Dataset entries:

▼▼▼

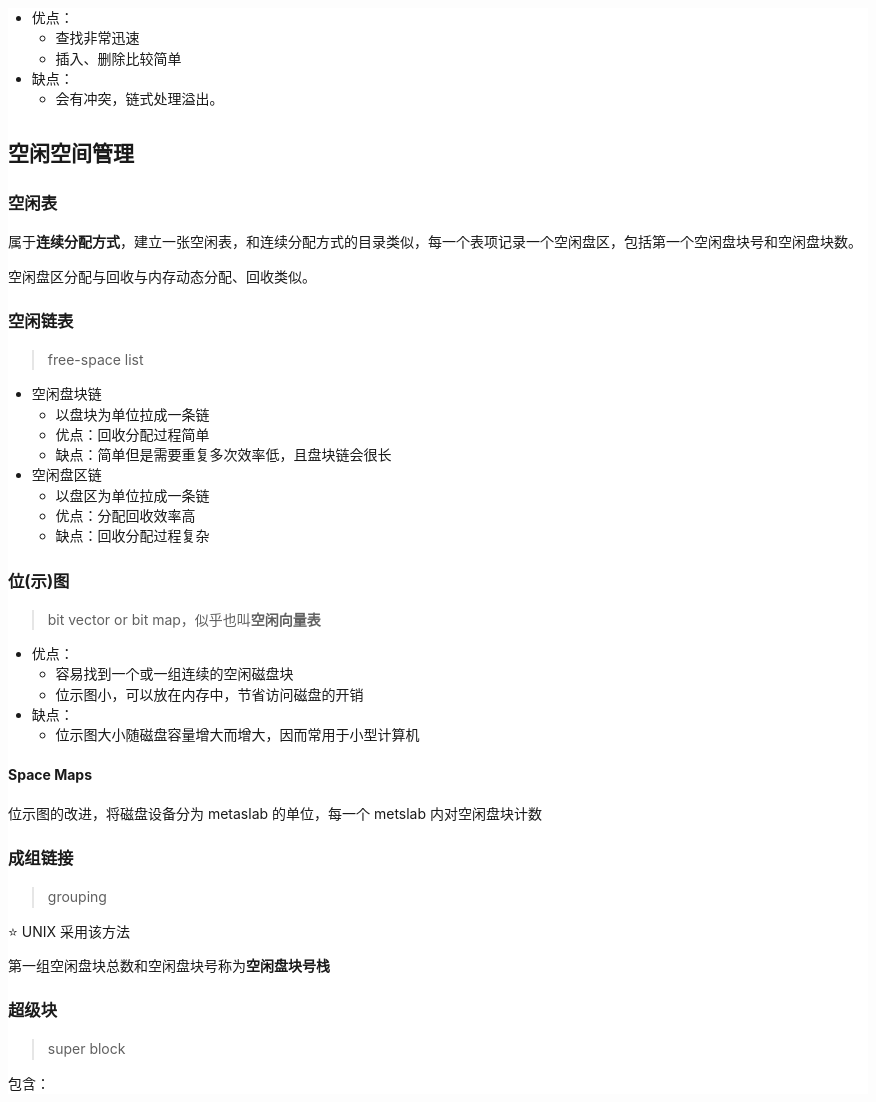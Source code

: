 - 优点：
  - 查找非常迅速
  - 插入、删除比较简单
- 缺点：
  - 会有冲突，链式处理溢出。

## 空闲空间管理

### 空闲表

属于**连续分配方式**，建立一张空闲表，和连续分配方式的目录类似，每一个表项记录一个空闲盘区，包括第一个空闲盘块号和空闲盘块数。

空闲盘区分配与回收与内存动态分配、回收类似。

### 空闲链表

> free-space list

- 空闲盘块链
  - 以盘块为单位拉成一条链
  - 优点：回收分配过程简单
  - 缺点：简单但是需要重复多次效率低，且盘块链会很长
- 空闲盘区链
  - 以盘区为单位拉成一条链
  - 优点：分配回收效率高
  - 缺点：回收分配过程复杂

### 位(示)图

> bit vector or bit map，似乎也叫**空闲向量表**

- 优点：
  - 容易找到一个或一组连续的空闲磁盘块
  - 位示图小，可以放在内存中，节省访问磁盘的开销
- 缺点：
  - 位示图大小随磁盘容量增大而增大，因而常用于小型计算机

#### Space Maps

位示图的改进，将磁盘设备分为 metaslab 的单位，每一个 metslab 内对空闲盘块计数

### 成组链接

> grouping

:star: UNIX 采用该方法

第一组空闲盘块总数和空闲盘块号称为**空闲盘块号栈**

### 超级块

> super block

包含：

▲▲▲

(What you are asked to do): Leaving out the pictures, return the records exactly as given.

(Result of this task):
Source code

: - 优点：
  - 查找非常迅速
  - 插入、删除比较简单
- 缺点：
  - 会有冲突，链式处理溢出。

## 空闲空间管理

### 空闲表

属于**连续分配方式**，建立一张空闲表，和连续分配方式的目录类似，每一个表项记录一个空闲盘区，包括第一个空闲盘块号和空闲盘块数。

空闲盘区分配与回收与内存动态分配、回收类似。

### 空闲链表

> free-space list

- 空闲盘块链
  - 以盘块为单位拉成一条链
  - 优点：回收分配过程简单
  - 缺点：简单但是需要重复多次效率低，且盘块链会很长
- 空闲盘区链
  - 以盘区为单位拉成一条链
  - 优点：分配回收效率高
  - 缺点：回收分配过程复杂

### 位(示)图

> bit vector or bit map，似乎也叫**空闲向量表**

- 优点：
  - 容易找到一个或一组连续的空闲磁盘块
  - 位示图小，可以放在内存中，节省访问磁盘的开销
- 缺点：
  - 位示图大小随磁盘容量增大而增大，因而常用于小型计算机

#### Space Maps

位示图的改进，将磁盘设备分为 metaslab 的单位，每一个 metslab 内对空闲盘块计数

### 成组链接

> grouping

:star: UNIX 采用该方法

第一组空闲盘块总数和空闲盘块号称为**空闲盘块号栈**

### 超级块

> super block

包含：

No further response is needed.